Data streaming to opensearch from postgres

How to stream data to opensearch from postgres rds.

Any change in rds should be reflected in opensearch.

Processing of continuous stream data as it generates.

Where many tables in rds equal to one index in opensearch with nested fields.

It should be an direct sink between rds and opensearch

So I am not sure I have any examples I can show but here are some different strategies you could use.

  1. PGSync - This is a project I just came across recently. As I understand, it allows you to sync a Postgres database to OpenSearch. I believe this is something that would be scheduled to run on a regular interval rather than something that is streaming.

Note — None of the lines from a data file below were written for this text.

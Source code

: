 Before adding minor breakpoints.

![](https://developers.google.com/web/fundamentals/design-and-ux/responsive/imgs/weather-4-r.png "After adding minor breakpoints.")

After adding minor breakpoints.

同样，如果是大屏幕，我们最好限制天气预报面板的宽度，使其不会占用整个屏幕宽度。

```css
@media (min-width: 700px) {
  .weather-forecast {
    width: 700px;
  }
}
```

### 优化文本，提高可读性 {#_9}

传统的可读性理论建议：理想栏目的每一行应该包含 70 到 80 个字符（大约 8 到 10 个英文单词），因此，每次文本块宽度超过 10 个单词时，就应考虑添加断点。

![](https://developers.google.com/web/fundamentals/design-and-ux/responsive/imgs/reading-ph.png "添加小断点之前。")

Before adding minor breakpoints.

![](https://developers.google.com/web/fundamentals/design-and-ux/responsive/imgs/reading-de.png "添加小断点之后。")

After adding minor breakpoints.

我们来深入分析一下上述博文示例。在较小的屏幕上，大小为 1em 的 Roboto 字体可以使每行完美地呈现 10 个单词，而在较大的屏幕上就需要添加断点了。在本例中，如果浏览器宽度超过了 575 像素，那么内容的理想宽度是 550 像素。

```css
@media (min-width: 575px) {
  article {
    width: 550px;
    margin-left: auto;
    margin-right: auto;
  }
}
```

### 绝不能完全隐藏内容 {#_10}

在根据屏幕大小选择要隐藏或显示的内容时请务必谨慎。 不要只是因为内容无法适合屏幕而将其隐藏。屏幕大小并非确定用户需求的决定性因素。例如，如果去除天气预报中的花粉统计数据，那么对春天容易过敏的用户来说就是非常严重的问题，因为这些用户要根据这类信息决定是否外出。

  2. Since you mentioned RDS and you want the data streaming you could use CDC (change data capture) to get the difference of the data and then push it into OpenSearch. This would likely take a fair amount of engineering work as you would need to create the mappings and transforms you need for the application. These CDC events would probably need to be consumed by a lamda or something similar to be formatted and sent to OpenSearch. Using change data capture - Amazon Relational Database Service

  3. The last method that I think seen recommended the most is using a queue service like Kafka to capture the updates. This way Postgres and OpenSearch could subscribe to the events separately. This is better because if either service experiences downtime the ingestion is not blocked for the other.

Do you know how to do it with Kafka… @ dtaivpp

Yeah, I am not sure I can properly describe it in one go but here is a basic pattern you can use. Kafka receives updates from the client. It stores them in a topic that the Postgres sink connector and the OpenSearch sink connector read from. They in turn put the data into the respective databases.

Instacluster has a good article on setting up the Postgres sink connector. Kafka Postgres Connector - Streaming JSON Data using Sink Connectors

Aiven’s OpenSearch sink connector repo talks a bit about setting the OpenSearch one up. GitHub - aiven/opensearch-connector-for-apache-kafka: Aiven's OpenSearch® Connector for Apache Kafka®

Kafka-Postgres-OpenSearch

Thank you for this…

If you provide the best data streaming to opensearch it will be an very advantage to opensearch, user will increase…

Due to this streaming and not available of runtime fields in opensearch most of the people are moving to elasticsearch…

Can you make a video on this, i will be helpful to many…

Unfortunately, I don’t have time at the moment to make a video but if you were to create one I would happily share it with others.